I only know one thing from the Zimmerman verdict. Everything else, I'm just not sure about and haven't done any better thinking about it all weekend. I have a lot of questions that I can't answer, and while many others in 'real' life and on Daily Kos seem a bit more confident about, I haven't seen anything yet that convinces me. The following are my questions that I haven't come up with a good answer yet; feel free to respond as well as comment on the only thing that I can confidently come up with. ::all below the squig::
1. Is justice indeed done if a jury of the defendant's citizen peers finds him/her not guilty, excluding any tampering?
2. Zimmerman was the defendant in this case. If the prosecution also had jury selection powers, and charged Zimmerman, how is 'Florida' exactly culpable for not convicting Zimmerman? Or is it because the jury was Zimmerman's political peers, therefore the random sampling does indeed represent Florida as much as any 6 people?
3. I don't think if Trayvon was white/hispanic and Zimmerman was black, the % of not guilty verdicts, say over 20 trials, would be the same.
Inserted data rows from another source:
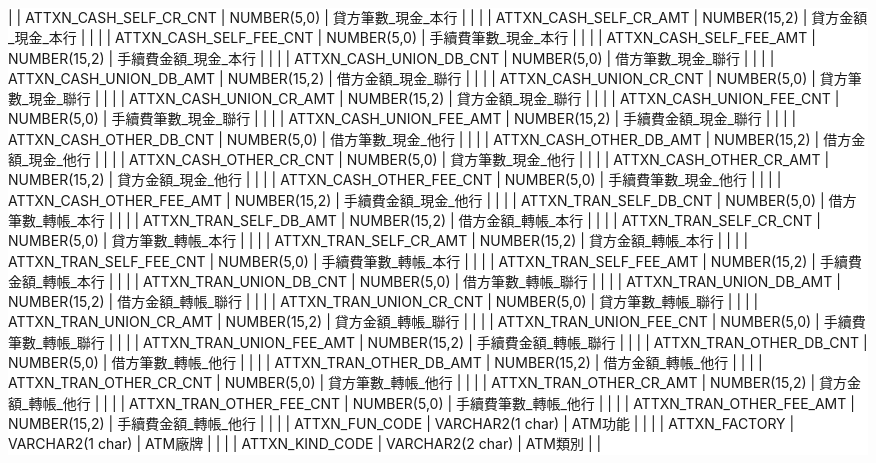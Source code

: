 |     | ATTXN_CASH_SELF_CR_CNT         | NUMBER(5,0)       | 貸方筆數_現金_本行                                     |    |
|     | ATTXN_CASH_SELF_CR_AMT         | NUMBER(15,2)      | 貸方金額_現金_本行                                     |    |
|     | ATTXN_CASH_SELF_FEE_CNT        | NUMBER(5,0)       | 手續費筆數_現金_本行                                    |    |
|     | ATTXN_CASH_SELF_FEE_AMT        | NUMBER(15,2)      | 手續費金額_現金_本行                                    |    |
|     | ATTXN_CASH_UNION_DB_CNT        | NUMBER(5,0)       | 借方筆數_現金_聯行                                     |    |
|     | ATTXN_CASH_UNION_DB_AMT        | NUMBER(15,2)      | 借方金額_現金_聯行                                     |    |
|     | ATTXN_CASH_UNION_CR_CNT        | NUMBER(5,0)       | 貸方筆數_現金_聯行                                     |    |
|     | ATTXN_CASH_UNION_CR_AMT        | NUMBER(15,2)      | 貸方金額_現金_聯行                                     |    |
|     | ATTXN_CASH_UNION_FEE_CNT       | NUMBER(5,0)       | 手續費筆數_現金_聯行                                    |    |
|     | ATTXN_CASH_UNION_FEE_AMT       | NUMBER(15,2)      | 手續費金額_現金_聯行                                    |    |
|     | ATTXN_CASH_OTHER_DB_CNT        | NUMBER(5,0)       | 借方筆數_現金_他行                                     |    |
|     | ATTXN_CASH_OTHER_DB_AMT        | NUMBER(15,2)      | 借方金額_現金_他行                                     |    |
|     | ATTXN_CASH_OTHER_CR_CNT        | NUMBER(5,0)       | 貸方筆數_現金_他行                                     |    |
|     | ATTXN_CASH_OTHER_CR_AMT        | NUMBER(15,2)      | 貸方金額_現金_他行                                     |    |
|     | ATTXN_CASH_OTHER_FEE_CNT       | NUMBER(5,0)       | 手續費筆數_現金_他行                                    |    |
|     | ATTXN_CASH_OTHER_FEE_AMT       | NUMBER(15,2)      | 手續費金額_現金_他行                                    |    |
|     | ATTXN_TRAN_SELF_DB_CNT         | NUMBER(5,0)       | 借方筆數_轉帳_本行                                     |    |
|     | ATTXN_TRAN_SELF_DB_AMT         | NUMBER(15,2)      | 借方金額_轉帳_本行                                     |    |
|     | ATTXN_TRAN_SELF_CR_CNT         | NUMBER(5,0)       | 貸方筆數_轉帳_本行                                     |    |
|     | ATTXN_TRAN_SELF_CR_AMT         | NUMBER(15,2)      | 貸方金額_轉帳_本行                                     |    |
|     | ATTXN_TRAN_SELF_FEE_CNT        | NUMBER(5,0)       | 手續費筆數_轉帳_本行                                    |    |
|     | ATTXN_TRAN_SELF_FEE_AMT        | NUMBER(15,2)      | 手續費金額_轉帳_本行                                    |    |
|     | ATTXN_TRAN_UNION_DB_CNT        | NUMBER(5,0)       | 借方筆數_轉帳_聯行                                     |    |
|     | ATTXN_TRAN_UNION_DB_AMT        | NUMBER(15,2)      | 借方金額_轉帳_聯行                                     |    |
|     | ATTXN_TRAN_UNION_CR_CNT        | NUMBER(5,0)       | 貸方筆數_轉帳_聯行                                     |    |
|     | ATTXN_TRAN_UNION_CR_AMT        | NUMBER(15,2)      | 貸方金額_轉帳_聯行                                     |    |
|     | ATTXN_TRAN_UNION_FEE_CNT       | NUMBER(5,0)       | 手續費筆數_轉帳_聯行                                    |    |
|     | ATTXN_TRAN_UNION_FEE_AMT       | NUMBER(15,2)      | 手續費金額_轉帳_聯行                                    |    |
|     | ATTXN_TRAN_OTHER_DB_CNT        | NUMBER(5,0)       | 借方筆數_轉帳_他行                                     |    |
|     | ATTXN_TRAN_OTHER_DB_AMT        | NUMBER(15,2)      | 借方金額_轉帳_他行                                     |    |
|     | ATTXN_TRAN_OTHER_CR_CNT        | NUMBER(5,0)       | 貸方筆數_轉帳_他行                                     |    |
|     | ATTXN_TRAN_OTHER_CR_AMT        | NUMBER(15,2)      | 貸方金額_轉帳_他行                                     |    |
|     | ATTXN_TRAN_OTHER_FEE_CNT       | NUMBER(5,0)       | 手續費筆數_轉帳_他行                                    |    |
|     | ATTXN_TRAN_OTHER_FEE_AMT       | NUMBER(15,2)      | 手續費金額_轉帳_他行                                    |    |
|     | ATTXN_FUN_CODE                 | VARCHAR2(1 char)  | ATM功能                                          |    |
|     | ATTXN_FACTORY                  | VARCHAR2(1 char)  | ATM廠牌                                          |    |
|     | ATTXN_KIND_CODE                | VARCHAR2(2 char)  | ATM類別                                          |    |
Is the major problem that white/hispanics are not convicted when they should be, or that blacks are convicted when the shouldn't? 'Both' seems a bit of a cop-out.
4. Is it better for 'justice' overall that every man in his spot would've also gone free, or that he would be convicted based on exactly the evidence and arguments available in the actual trial?
5. If we have to accept that Zimmerman was justified in shooting Trayvon, is there no charge (or law that could've led to a charge) for Zimmerman for having clearly escalated the situation and put in motion events that led to a physical confrontation?
All I DO know is this:
There is a problem that needs to be fixed, when a man can follow a kid around a neighborhood, then get out and stalk him armed, and when the unarmed kid dies of a gunshot wound, there's any chance that he's not culpable for creating the situation leading to that kid's death.